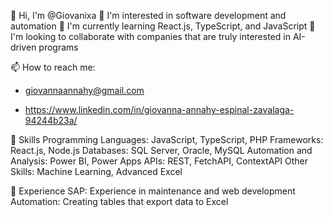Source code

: 👋 Hi, I'm @Giovanixa 
👀 I'm interested in software development and automation
🌱 I'm currently learning React.js, TypeScript, and JavaScript 
💞️ I'm looking to collaborate with companies that are truly interested in AI-driven programs


📫 How to reach me:
- giovannaannahy@gmail.com

- https://www.linkedin.com/in/giovanna-annahy-espinal-zavalaga-94244b23a/


🎯 Skills
Programming Languages: JavaScript, TypeScript, PHP
Frameworks: React.js, Node.js
Databases: SQL Server, Oracle, MySQL
Automation and Analysis: Power BI, Power Apps
APIs: REST, FetchAPI, ContextAPI
Other Skills: Machine Learning, Advanced Excel

🤝 Experience 
SAP: Experience in maintenance and web development
Automation: Creating tables that export data to Excel
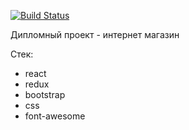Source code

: [![Build Status](https://travis-ci.com/lerucom/react-project.svg?branch=master)](https://travis-ci.com/lerucom/react-project)

Дипломный проект - интернет магазин

Стек:
* react
* redux
* bootstrap
* css
* font-awesome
═══
- [The task]: Your answer should be a single number: the count of lines in the data that include the word "Experience".

- [Exercise answer]: 2